Abstract
Background
In Australia, demand for specialist infectious diseases services exceeds capacity to provide timely management of latent tuberculosis infection (LTBI) in areas of high refugee and asylum seeker settlement. A model for treating LTBI patients in primary care has been developed and piloted in a refugee-focused primary health service (Monash Health Refugee Health and Wellbeing [MHRHW]) and a universal primary care clinic. This study reports on the development and evaluation of the model, focusing on the model feasibility, and barriers and enablers to its success.
Methods
A convergent mix-methods design was used to evaluate the model for treating LTBI patients in primary care, where a prospective cohort study of patients commencing treatment either at MHRHW or the universal primary care clinic determined the model feasibility, while focus groups with clinicians directly involved in treating these patients explored barriers and enablers to sustainability and success of the model.
Results
From January 2017 to April 2018, 65 patients with confirmed LTBI presented at participating clinics. Treatment was accepted by 31 (48%) patients, of whom 15(48%) were treated at MHRHW and 16 (52%) at the universal primary care clinic.

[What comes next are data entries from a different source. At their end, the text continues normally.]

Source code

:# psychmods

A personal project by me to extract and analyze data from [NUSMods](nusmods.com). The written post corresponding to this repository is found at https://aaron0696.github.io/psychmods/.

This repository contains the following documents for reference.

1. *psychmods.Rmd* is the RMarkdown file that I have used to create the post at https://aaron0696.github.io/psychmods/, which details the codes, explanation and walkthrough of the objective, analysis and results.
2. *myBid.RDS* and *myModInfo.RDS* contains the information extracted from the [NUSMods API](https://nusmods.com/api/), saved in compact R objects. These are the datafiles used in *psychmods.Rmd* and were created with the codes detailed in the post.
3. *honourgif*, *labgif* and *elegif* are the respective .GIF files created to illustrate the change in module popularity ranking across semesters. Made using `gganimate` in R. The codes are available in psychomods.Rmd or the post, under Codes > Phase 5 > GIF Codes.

The 6-months’ treatment completion rate was higher at MHRHW compared to the universal primary care clinic (14 (93%) compared to 9 (56%) respectively, p = 0.0373). Reasons for non-completion included adverse reaction, opting out and relocation. At the completion of the pilot, 15 clinicians participated in two focus groups. Clinicians identified barriers and enablers for successful LTBI management at patient, provider, organisational and clinical levels. While barriers for treatment completion and adherence were consistent across the two pilot sites, enablers, such as resources to facilitate patient education and follow-up, were available only at MHRHW.
Conclusion
Screening and management of LTBI patients can be achieved within the primary care setting, considerate of barriers and enablers at patient, provider, organisational and clinical levels. Upscaling of a primary care response to the management of LTBI will require supporting primary care clinics with resources to employ dedicated clinical staff for patient education, follow-up communication and monitoring medication adherence.